Problems rises when you live somewhere (condos) where other people do not let install your own outlet in your own garage citing security concern (stupid I agree), or you have just a parking spot in the condos which is not that near to your home. Let’s not start to talk about the cars simply parked on the street…
What do you suggest ? That people use a 50/100 meters long extension cord ? Or to demolish the apartment building (or entire neighborhoods) and rebuild them so that everyone can charge their car from a home outlet ? These are the problems with the charging stations, not the “20 kw station” myth.

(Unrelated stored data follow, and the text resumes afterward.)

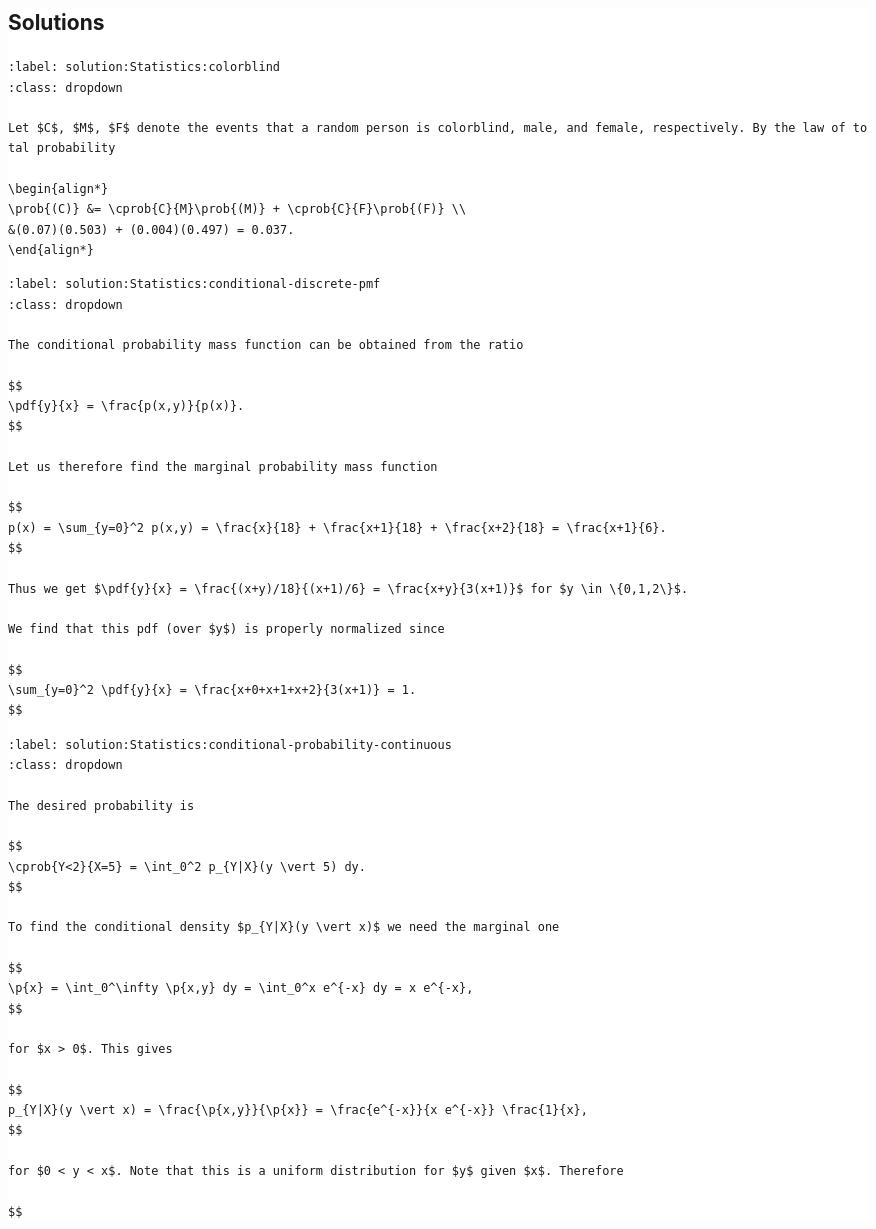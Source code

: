 ## Solutions

```{solution} exercise:Statistics:colorblind
:label: solution:Statistics:colorblind
:class: dropdown

Let $C$, $M$, $F$ denote the events that a random person is colorblind, male, and female, respectively. By the law of total probability

\begin{align*}
\prob{(C)} &= \cprob{C}{M}\prob{(M)} + \cprob{C}{F}\prob{(F)} \\
&(0.07)(0.503) + (0.004)(0.497) = 0.037.
\end{align*}
```

```{solution} exercise:Statistics:conditional-discrete-pmf
:label: solution:Statistics:conditional-discrete-pmf
:class: dropdown

The conditional probability mass function can be obtained from the ratio

$$
\pdf{y}{x} = \frac{p(x,y)}{p(x)}.
$$

Let us therefore find the marginal probability mass function

$$
p(x) = \sum_{y=0}^2 p(x,y) = \frac{x}{18} + \frac{x+1}{18} + \frac{x+2}{18} = \frac{x+1}{6}.
$$

Thus we get $\pdf{y}{x} = \frac{(x+y)/18}{(x+1)/6} = \frac{x+y}{3(x+1)}$ for $y \in \{0,1,2\}$.

We find that this pdf (over $y$) is properly normalized since

$$
\sum_{y=0}^2 \pdf{y}{x} = \frac{x+0+x+1+x+2}{3(x+1)} = 1.
$$ 
```

```{solution} exercise:Statistics:conditional-probability-continuous
:label: solution:Statistics:conditional-probability-continuous
:class: dropdown

The desired probability is

$$
\cprob{Y<2}{X=5} = \int_0^2 p_{Y|X}(y \vert 5) dy.
$$

To find the conditional density $p_{Y|X}(y \vert x)$ we need the marginal one

$$
\p{x} = \int_0^\infty \p{x,y} dy = \int_0^x e^{-x} dy = x e^{-x},
$$

for $x > 0$. This gives

$$
p_{Y|X}(y \vert x) = \frac{\p{x,y}}{\p{x}} = \frac{e^{-x}}{x e^{-x}} \frac{1}{x},
$$

for $0 < y < x$. Note that this is a uniform distribution for $y$ given $x$. Therefore

$$
```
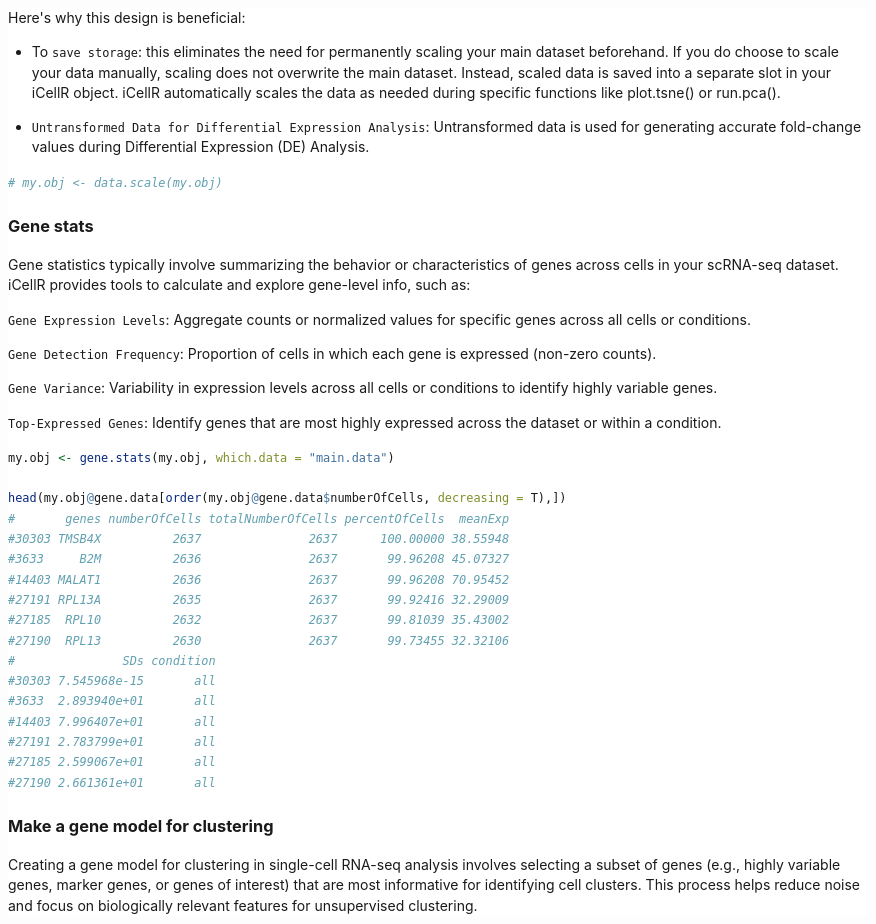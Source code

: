 Here's why this design is beneficial:

- To `save storage`: this eliminates the need for permanently scaling your main dataset beforehand. If you do choose to scale your data manually, scaling does not overwrite the main dataset. Instead, scaled data is saved into a separate slot in your iCellR object. iCellR automatically scales the data as needed during specific functions like plot.tsne() or run.pca().

- `Untransformed Data for Differential Expression Analysis`: Untransformed data is used for generating accurate fold-change values during Differential Expression (DE) Analysis.

```r
# my.obj <- data.scale(my.obj)
```

### Gene stats
Gene statistics typically involve summarizing the behavior or characteristics of genes across cells in your scRNA-seq dataset. iCellR provides tools to calculate and explore gene-level info, such as:

`Gene Expression Levels`:
Aggregate counts or normalized values for specific genes across all cells or conditions.

`Gene Detection Frequency`:
Proportion of cells in which each gene is expressed (non-zero counts).

`Gene Variance`:
Variability in expression levels across all cells or conditions to identify highly variable genes.

`Top-Expressed Genes`:
Identify genes that are most highly expressed across the dataset or within a condition.


```r
my.obj <- gene.stats(my.obj, which.data = "main.data")

head(my.obj@gene.data[order(my.obj@gene.data$numberOfCells, decreasing = T),])
#       genes numberOfCells totalNumberOfCells percentOfCells  meanExp
#30303 TMSB4X          2637               2637      100.00000 38.55948
#3633     B2M          2636               2637       99.96208 45.07327
#14403 MALAT1          2636               2637       99.96208 70.95452
#27191 RPL13A          2635               2637       99.92416 32.29009
#27185  RPL10          2632               2637       99.81039 35.43002
#27190  RPL13          2630               2637       99.73455 32.32106
#               SDs condition
#30303 7.545968e-15       all
#3633  2.893940e+01       all
#14403 7.996407e+01       all
#27191 2.783799e+01       all
#27185 2.599067e+01       all
#27190 2.661361e+01       all
```

### Make a gene model for clustering
Creating a gene model for clustering in single-cell RNA-seq analysis involves selecting a subset of genes (e.g., highly variable genes, marker genes, or genes of interest) that are most informative for identifying cell clusters. This process helps reduce noise and focus on biologically relevant features for unsupervised clustering.
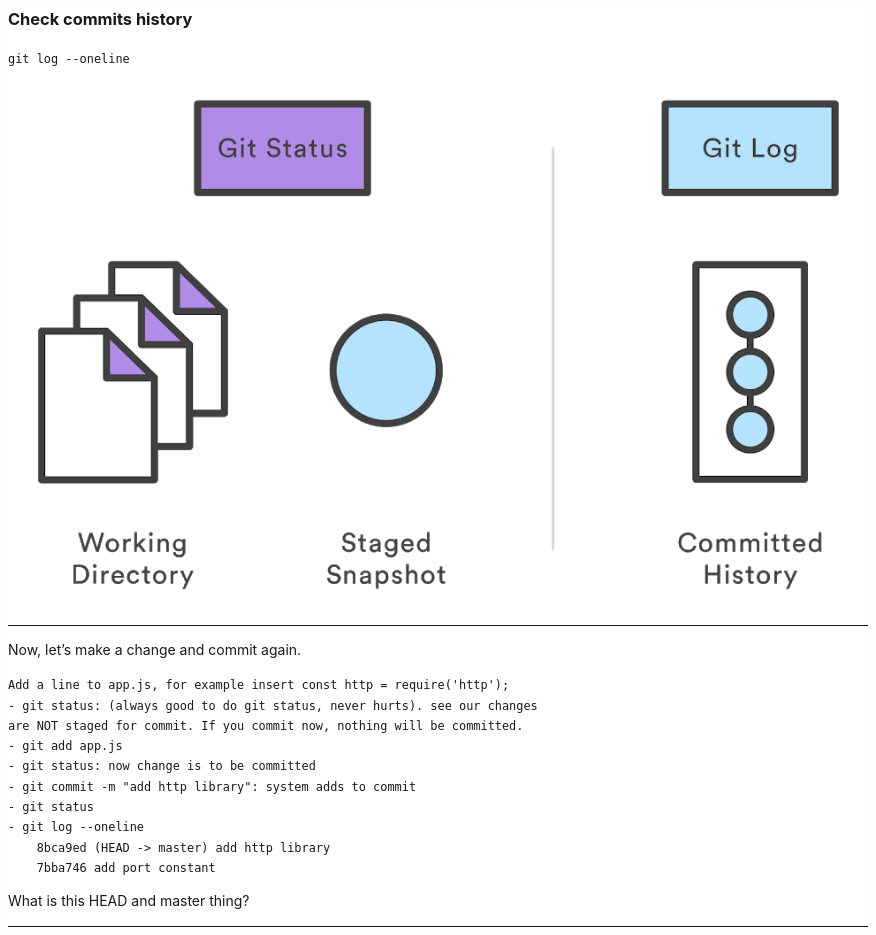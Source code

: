 
### Check commits history

`git log --oneline`

![w:600](statusVsLog.png)

---

Now, let’s make a change and commit again.

```
Add a line to app.js​, for example insert const http = require('http');
- git status​: (always good to do git status, never hurts). see our changes
are NOT staged for commit. If you commit now, nothing will be committed.
- git add app.js
- git status​: now change is to be committed
- git commit -m "add http library"​: system adds to commit
- git status
- git log --oneline
    8bca9ed (​HEAD -> master​) add http library
    7bba746 add port constant
```

​What is this HEAD and master thing?

---
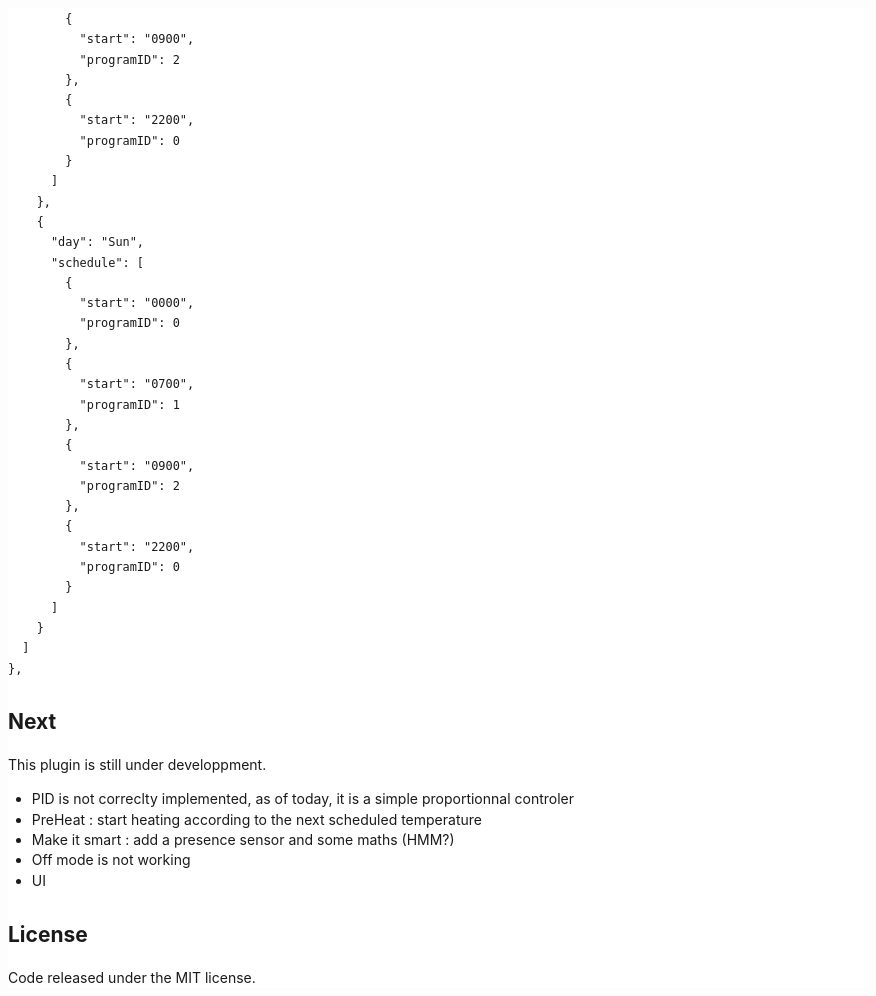             {
              "start": "0900",
              "programID": 2
            },
            {
              "start": "2200",
              "programID": 0
            }
          ]
        },
        {
          "day": "Sun",
          "schedule": [
            {
              "start": "0000",
              "programID": 0
            },
            {
              "start": "0700",
              "programID": 1
            },
            {
              "start": "0900",
              "programID": 2
            },
            {
              "start": "2200",
              "programID": 0
            }
          ]
        }
      ]
    },


## Next

This plugin is still under developpment.
*  PID is not correclty implemented, as of today, it is a simple proportionnal controler
*  PreHeat : start heating according to the next scheduled temperature
*  Make it smart : add a presence sensor and some maths (HMM?) 
*  Off mode is not working
*  UI

## License

Code released under the MIT license.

To have ready few years from now you need to start today. I never understand the logic of people like you that think that “few years from now” everything will be ready while today we are not doing anything to have it.
Because they impose a date withot any planning. Simply deciding the date without a complete planning is useless.
It is not because of this. It is because people saw “ok, from 2030 no more ICE cars sold” but do not saw any of the things you have to do to be ready to switch.
Where are the work on the grid upgrade ? Where are the laws to make it easier to install charging stations (basically removing a lot of NIMBY excuses and nonsense) ? Where are the laws to stop any fucking town’s council or HOA equivalent from exercising veto power over panel and wind turbine installation, both for personal use and big power generation ?
There are a lot of thing we should do before deciding that after a certain date we should not sell anymore ICE cars.
I repeat, switching to EV cars is a good idea, I agree on the spirit of the law but I cannot ignore the problems the law has.
Well, here is my source that it’s automakers.: “German Chancellor Friedrich Merz has led arguments against the ban, citing weak demand for electric vehicles in Europe and the dominance of Chinese automakers in the EV sector.”
I know about it.
But ask yourself: why there is a weak demand if an EV car is so much more convient ?
Merz probably just aknoledge that there are problems and currently people do not consider EV cars as a valid alternative.
Or maybe the vast majority of people live in a place/situation where charging an EV car is too of a burden, charging time excluded.